Cumulative Metrics
What is a cumulative metric?
Cumulative metrics aggregate a measure over a given window. If no window is specified, the window is considered infinite and would accumulate the measure over all time.
Window Options
If a window option is specified, the MetricFlow framework applies a sliding window to the underlying measure.
Suppose the underlying measure distinct_users
is configured as such to reflect a count of distinct users by user_id and user_status.
measures:
- name: distinct_users
description: The number of distinct users creating mql queries
expr: case when user_status in ('PENDING','ACTIVE') then user_id else null end
agg: count_distinct
We can write a cumulative metric wau_rolling_7
as such:
---
metric:
name: wau_rolling_7
owners:
- support@transformdata.io
# Define the measure and the window.
type: cumulative
type_params:
measures:
- distinct_users
# the default window is infinity - omitting window will accumulate the measure over all time
window: 7 days
From the sample yaml above, note the following:
type
: Specify cumulative to indicate the type of metric.type_params
: Specify the measure to be aggregated as a cumulative metric. You have the option of specifying awindow
, or agrain to date
.
In the cumulative metric wau_rolling_7
, the MetricFlow framework first takes a sliding 7 day window of all relevant users, and then applies the measure's count distinct function.
Note that omitting window
will accumulate the measure over all time. Otherwise, the available granularities are:
- day or days
- week or weeks
- quarter or quarters
- month or months
As an example, you can use simple phrases to describe the window:
- 7 days
- 1 month
- 3 months
Omitting Window Example Use Case
Suppose you (a subscription-based company for the sake of this example) have an event-based log table with the following columns:
date
: a date columnuser_id
: (integer) an ID specified for each user that is responsible for the eventsubscription_plan
: (integer) a column that indicates a particular subscription plan associated with the user.subscription_revenue
: (integer) a column that indicates the value associated with the subscription plan.event_type
: (integer) a column that populates with +1 to indicate an added subscription, or -1 to indicate a deleted subscription.revenue
: (integer) a column that multipliesevent_type
andsubscription_revenue
to depict the amount of revenue added or lost for a specific date.
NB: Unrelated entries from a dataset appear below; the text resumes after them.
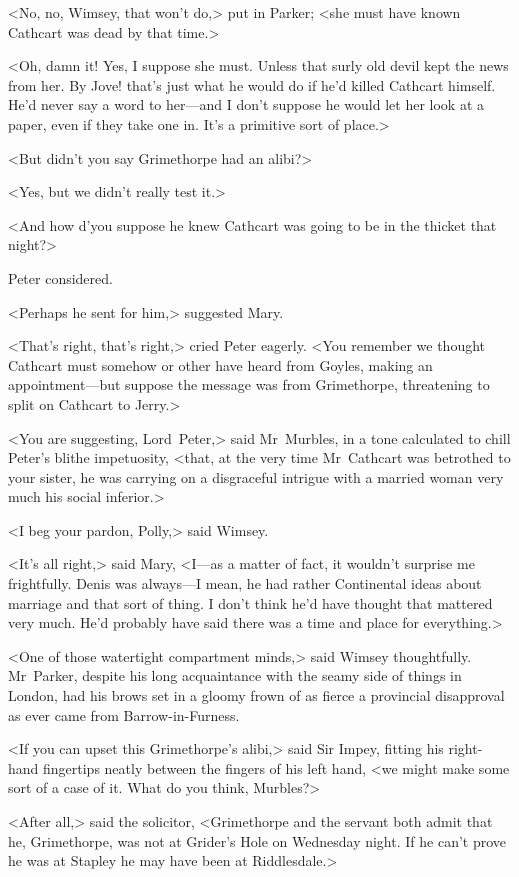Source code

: <No, no, Wimsey, that won't do,> put in Parker; <she must have known Cathcart was dead by that time.>

<Oh, damn it! Yes, I suppose she must. Unless that surly old devil kept the news from her. By Jove! that's just what he would do if he'd killed Cathcart himself. He'd never say a word to her—and I don't suppose he would let her look at a paper, even if they take one in. It's a primitive sort of place.>

<But didn't you say Grimethorpe had an alibi?>

<Yes, but we didn't really test it.>

<And how d'you suppose he knew Cathcart was going to be in the thicket that night?>

Peter considered.

<Perhaps he sent for him,> suggested Mary.

<That's right, that's right,> cried Peter eagerly. <You remember we thought Cathcart must somehow or other have heard from Goyles, making an appointment—but suppose the message was from Grimethorpe, threatening to split on Cathcart to Jerry.>

<You are suggesting, Lord~Peter,> said Mr~Murbles, in a tone calculated to chill Peter's blithe impetuosity, <that, at the very time Mr~Cathcart was betrothed to your sister, he was carrying on a disgraceful intrigue with a married woman very much his social inferior.>

<I beg your pardon, Polly,> said Wimsey.

<It's all right,> said Mary, <I—as a matter of fact, it wouldn't surprise me frightfully. Denis was always—I mean, he had rather Continental ideas about marriage and that sort of thing. I don't think he'd have thought that mattered very much. He'd probably have said there was a time and place for everything.>

<One of those watertight compartment minds,> said Wimsey thoughtfully.  Mr~Parker, despite his long acquaintance with the seamy side of things in London, had his brows set in a gloomy frown of as fierce a provincial disapproval as ever came from Barrow-in-Furness.

<If you can upset this Grimethorpe's alibi,> said Sir Impey, fitting his right-hand fingertips neatly between the fingers of his left hand, <we might make some sort of a case of it. What do you think, Murbles?>

<After all,> said the solicitor, <Grimethorpe and the servant both admit that he, Grimethorpe, was not at Grider's Hole on Wednesday night. If he can't prove he was at Stapley he may have been at Riddlesdale.>

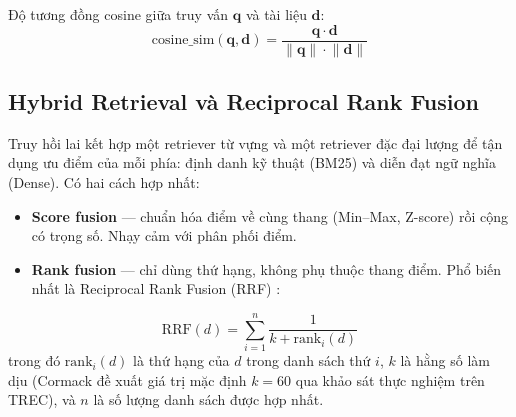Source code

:Độ tương đồng cosine giữa truy vấn $\mathbf{q}$ và tài liệu $\mathbf{d}$:
\begin{equation}
\mathrm{cosine\_sim}(\mathbf{q}, \mathbf{d}) = \frac{\mathbf{q} \cdot \mathbf{d}}{\lVert \mathbf{q} \rVert \cdot \lVert \mathbf{d} \rVert}
\end{equation}

\subsection{Hybrid Retrieval và Reciprocal Rank Fusion}
\label{subsec:hybrid}

Truy hồi lai kết hợp một retriever từ vựng và một retriever đặc đại lượng để tận dụng ưu điểm của mỗi phía: định danh kỹ thuật (BM25) và diễn đạt ngữ nghĩa (Dense). Có hai cách hợp nhất:
\begin{itemize}
  \item \textbf{Score fusion} --- chuẩn hóa điểm về cùng thang (Min--Max, Z-score) rồi cộng có trọng số. Nhạy cảm với phân phối điểm.
  \item \textbf{Rank fusion} --- chỉ dùng thứ hạng, không phụ thuộc thang điểm. Phổ biến nhất là Reciprocal Rank Fusion (RRF) \cite{cormack2009rrf}:
\end{itemize}
\begin{equation}
\mathrm{RRF}(d) = \sum_{i=1}^{n} \frac{1}{k + \mathrm{rank}_i(d)}
\end{equation}
trong đó $\mathrm{rank}_i(d)$ là thứ hạng của $d$ trong danh sách thứ $i$, $k$ là hằng số làm dịu (Cormack đề xuất giá trị mặc định $k = 60$ qua khảo sát thực nghiệm trên TREC), và $n$ là số lượng danh sách được hợp nhất.

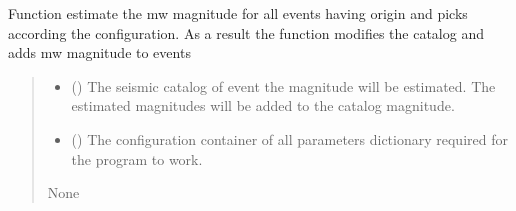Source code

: \documentclass[letterpaper,10pt,english]{sphinxmanual}
\begin{document}
\begin{fulllineitems}
\label{\detokenize{api_main:amw.mw.spectral_mw.catalog_moment_magnitudes}}
\pysigstartsignatures
{}
\pysigstopsignatures
\sphinxAtStartPar
Function estimate the mw magnitude for all events having origin and picks according the configuration.
As a result the function modifies the catalog and adds mw magnitude to events
\begin{quote}\begin{description}
\begin{itemize}
\item {} 
\sphinxAtStartPar
{} () \textendash{} The seismic catalog of event the magnitude will be estimated.
The estimated magnitudes will be added to the catalog magnitude.

\item {} 
\sphinxAtStartPar
{} () \textendash{} The configuration container of all parameters dictionary required for the program to work.

\end{itemize}

\sphinxAtStartPar
None

\end{description}\end{quote}

\end{fulllineitems}

\end{document}
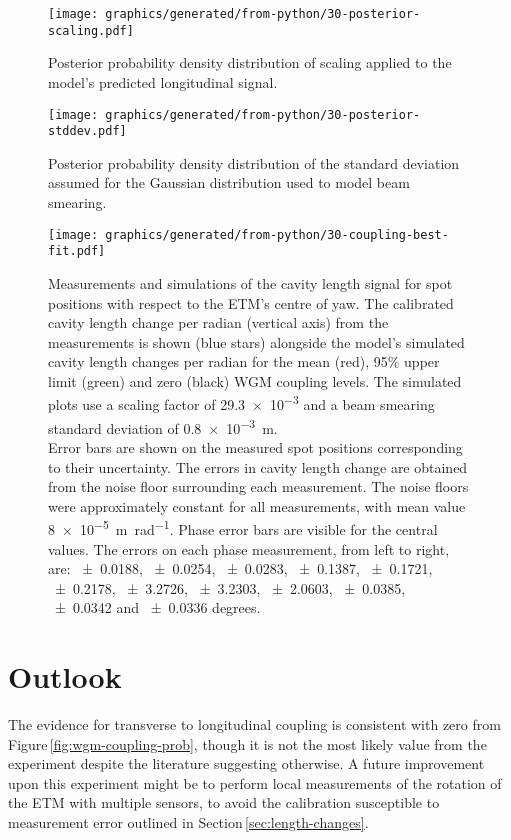 \begin{figure}
  \centering
  \texttt{[image: graphics/generated/from-python/30-posterior-scaling.pdf]}
  \caption{\label{fig:posterior-scaling}Posterior probability density distribution of scaling applied to the model's predicted longitudinal signal.}
\end{figure}

\begin{figure}
  \texttt{[image: graphics/generated/from-python/30-posterior-stddev.pdf]}
  \caption{\label{fig:posterior-stddev}Posterior probability density distribution of the standard deviation assumed for the Gaussian distribution used to model beam smearing.}
\end{figure}

\begin{figure}[H]
  \centering
  \texttt{[image: graphics/generated/from-python/30-coupling-best-fit.pdf]}
  \caption{\label{fig:wgm-coupling}Measurements and simulations of the cavity length signal for spot positions with respect to the \gls{ETM}'s centre of yaw. The calibrated cavity length change per radian (vertical axis) from the measurements is shown (blue stars) alongside the model's simulated cavity length changes per radian for the mean (red), 95\% upper limit (green) and zero (black) \gls{WGM} coupling levels. The simulated plots use a scaling factor of \num{29.3e-3} and a beam smearing standard deviation of \SI{0.8e-3}{\meter}.
  \bigskip
  \\ Error bars are shown on the measured spot positions corresponding to their uncertainty. The errors in cavity length change are obtained from the noise floor surrounding each measurement. The noise floors were approximately constant for all measurements, with mean value \SI{8e-5}{\meter \per \radian}. Phase error bars are visible for the central values. The errors on each phase measurement, from left to right, are: \num{+-0.0188}, \num{+-0.0254}, \num{+-0.0283}, \num{+-0.1387}, \num{+-0.1721}, \num{+-0.2178}, \num{+-3.2726}, \num{+-3.2303}, \num{+-2.0603}, \num{+-0.0385}, \num{+-0.0342} and \num{+-0.0336} degrees.}
\end{figure}

\section{Outlook}
The evidence for transverse to longitudinal coupling is consistent with zero from Figure\,\ref{fig:wgm-coupling-prob}, though it is not the most likely value from the experiment despite the literature suggesting otherwise. A future improvement upon this experiment might be to perform local measurements of the rotation of the \gls{ETM} with multiple sensors, to avoid the calibration susceptible to measurement error outlined in Section\,\ref{sec:length-changes}.

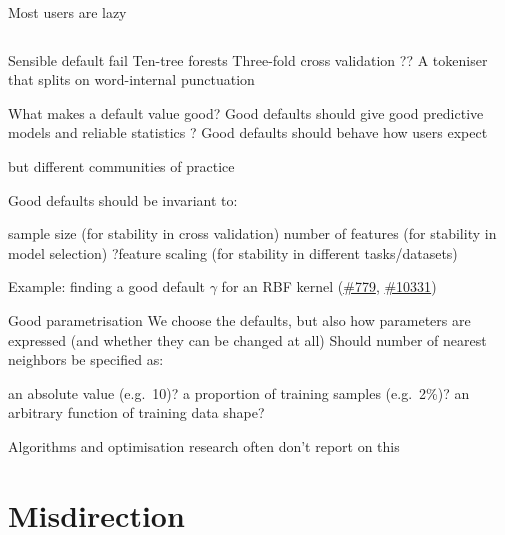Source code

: \documentclass[aspectratio=169, 22pt]{beamer}
\newcommand{\issue}[1]{\href{https://github.com/scikit-learn/scikit-learn/issues/#1}{\##1}}
\begin{document}
\begin{plain}{Most users are lazy}
\begin{columns}[t]
\begin{column}{.39\textwidth}
\end{column}
\end{columns}
\end{plain}

\begin{points}{Sensible default fail}
	\p Ten-tree forests
	\p Three-fold cross validation
	\p ?? A tokeniser that splits on word-internal punctuation
\end{points}

\begin{points}{What makes a default value good?}
	\p Good defaults should give good predictive models and reliable statistics
	\p ? Good defaults should behave how users expect
	\begin{itemize}
			\p but different communities of practice
	\end{itemize}
	\p Good defaults should be invariant to:
	\begin{itemize}
			\p sample size (for stability in cross validation)
			\p number of features (for stability in model selection)
			\p ?feature scaling (for stability in different tasks/datasets)
	\end{itemize}
	\p Example:	finding a good default $\gamma$ for an RBF kernel (\issue{779}, \issue{10331})
\end{points}

\begin{points}{Good parametrisation}
	\p We choose the defaults, but also how parameters are expressed
	\p (and whether they can be changed at all)
	\vfill
	\p Should number of nearest neighbors be specified as:
	\begin{itemize}
		\p an absolute value (e.g.\ 10)?
		\p a proportion of training samples (e.g.\ 2\%)?
		\p an arbitrary function of training data shape?
	\end{itemize}
	\vfill
	\p Algorithms and optimisation research often don't report on this
\end{points}

\section{Misdirection} %

\end{document}

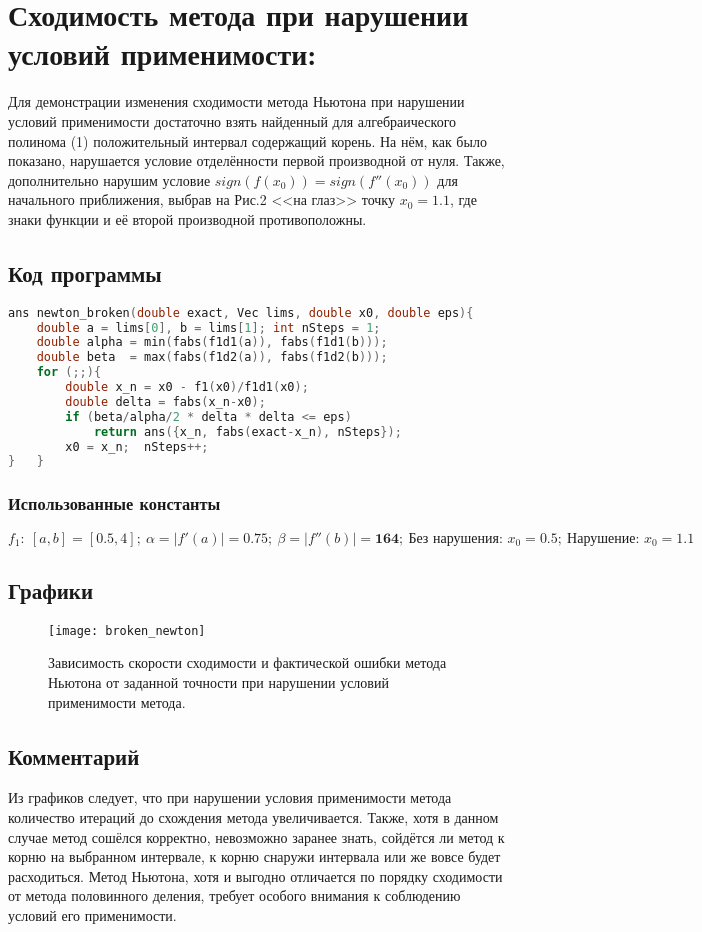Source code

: \clearpage

\section{Сходимость метода при нарушении условий применимости:}
Для демонстрации изменения сходимости метода Ньютона при нарушении условий применимости достаточно взять найденный  для алгебраического полинома (1) положительный интервал содержащий корень. На нём, как было показано, нарушается условие отделённости первой производной от нуля. Также, дополнительно нарушим условие $sign(f(x_0))=sign(f''(x_0))$ для начального приближения, выбрав на Рис.2 <<на глаз>> точку $x_0=1.1$, где знаки функции и её второй производной противоположны.
\subsection{Код программы}
\begin{lstlisting}[language=c++, firstnumber=39]
ans newton_broken(double exact, Vec lims, double x0, double eps){
    double a = lims[0], b = lims[1]; int nSteps = 1;
    double alpha = min(fabs(f1d1(a)), fabs(f1d1(b)));
    double beta  = max(fabs(f1d2(a)), fabs(f1d2(b)));
    for (;;){
        double x_n = x0 - f1(x0)/f1d1(x0);
        double delta = fabs(x_n-x0);
        if (beta/alpha/2 * delta * delta <= eps)
            return ans({x_n, fabs(exact-x_n), nSteps});
        x0 = x_n;  nSteps++;
}   }
\end{lstlisting}
\subsubsection{Использованные константы}
\begin{equation}
    f_1: ~ [a,b] =\mathit{[0.5, 4]}; ~ \alpha=|f'(a)|=\mathbf{0.75}; ~ \beta=|f''(b)|=\mathbf{164}; ~ \text{Без нарушения: }x_0=\mathbf{0.5}; ~ \text{Нарушение: }x_0=\mathbf{1.1}
\end{equation}
\subsection{Графики}
\begin{figure}[H]
    \centering
    \caption{Зависимость скорости сходимости и фактической ошибки метода Ньютона от заданной точности при нарушении условий применимости метода.}
    \label{fig:pic6}
    \texttt{[image: broken\_newton]}
\end{figure}
\subsection{Комментарий}
Из графиков следует, что при нарушении условия применимости метода количество итераций до схождения метода увеличивается. Также, хотя в данном случае метод сошёлся корректно, невозможно заранее знать, сойдётся ли метод к корню на выбранном интервале, к корню снаружи интервала или же вовсе будет расходиться. Метод Ньютона, хотя и выгодно отличается по порядку сходимости от метода половинного деления, требует особого внимания к соблюдению условий его применимости.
We can use cumulative metrics without a window specified to obtain a running total, which can be used to calculate metrics like the count of active subscriptions and revenue at any point in time.
Below would be the configuration YAML to create cumulative metrics (without a window) to obtain the current revenue or total number of active subscriptions (as a cumulative sum).
measures:
- name: revenue
description: Total revenue
agg: sum
expr: revenue
- name: subscription_count
description: Count of active subscriptions
agg: sum
expr: event_type
---
metric:
name: current_revenue
description: Current revenue
owners:
- support@transformdata.io
type: cumulative
type_params:
measures:
- revenue
---
metric:
name: active_subscriptions
description: Count of active subscriptions
owners:
- support@transformdata.io
type: cumulative
type_params:
measures:
- subscription_count
Grain to Date
You can optionally specify grain to date in your cumulative metric configuration to accumulate the metric from the start of a grain (i.e. week, year, month). When using a window (like month), Transform will go back one full calendar month, whereas grain to date will always start at the beginning of the grain regardless of the latest date of data.
Suppose we have the underlying measure of total_revenue
:
measures:
- name: total_revenue
description: Total revenue (summed)
agg: sum
expr: revenue
We can compare the difference between a window of 1 month vs. a grain to date by month. Notice how for a window, the cumulative metric behaves by applying a sliding window of 1 month whereas the grain to date by month acts as a resetting point at the beginning of each month.
---
metric:
name: revenue_monthly_window #For this metric, we use a window of 1 month
description: Monthly revenue using a window of 1 month (think of this as a sliding window of 30 days)
owners:
- support@transformdata.io
type: cumulative
type_params:
measures:
- total_revenue
window: 1 month
---
metric:
name: revenue_monthly_grain_to_date #For this metric, we use a monthly grain to date
description: Monthly revenue using a grain to date of 1 month (think of this as a monthly resetting point)
owners:
- support@transformdata.io
type: cumulative
type_params:
measures:
- total_revenue
grain_to_date: month
Implementation
The current implementation joins the table we're using to calculate the metric to a timespine table. The join key is the primary time dimension. We use the accumulation window in the join to determine if a record should be included on a given day. The generated SQL from an example cumulative metric is shown below:
-- Constrain Output with WHERE
-- Pass Only Elements:
-- ['distinct_users', 'metric_time']
-- Aggregate Measures
-- Compute Metrics via Expressions
-- Order By [] Limit 100
SELECT
COUNT(DISTINCT distinct_users) AS weekly_active_users
, metric_time
FROM (
-- Join Standard Outputs
-- Pass Only Elements:
-- ['distinct_users','metric_time']
-- Constrain Time Range to [2000-01-01T00:00:00, 2040-12-31T00:00:00]
SELECT
subq_3.distinct_users AS distinct_users
, subq_3.metric_time AS metric_time
FROM (
-- Join Self Over Time Range
SELECT
subq_2.distinct_users AS distinct_users
, subq_1.metric_time AS metric_time
FROM (
-- Date Spine
SELECT
metric_time
FROM transform_prod_schema.mf_time_spine subq_1356
WHERE (
metric_time >= CAST('2000-01-01' AS TIMESTAMP)
) AND (
metric_time <= CAST('2040-12-31' AS TIMESTAMP)
)
) subq_1
INNER JOIN (
-- Read elements from data source 'transactions'
-- Constrain Time Range to [1999-12-26T00:00:00, 2040-12-31T00:00:00]
-- Pass Only Elements:
-- ['distinct_users', 'metric_time']
SELECT
distinct_users AS distinct_users
, DATE_TRUNC('day', ds) AS metric_time
FROM demo_schema.transactions transactions_src_426
WHERE (
(DATE_TRUNC('day', ds)) >= CAST('1999-12-26' AS TIMESTAMP)
) AND (
(DATE_TRUNC('day', ds)) <= CAST('2040-12-31' AS TIMESTAMP)
)
) subq_2
ON
(
subq_2.metric_time <= subq_1.metric_time
) AND (
subq_2.metric_time > DATEADD(day, -7, subq_1.metric_time)
)
) subq_3
)
GROUP BY
metric_time
LIMIT 100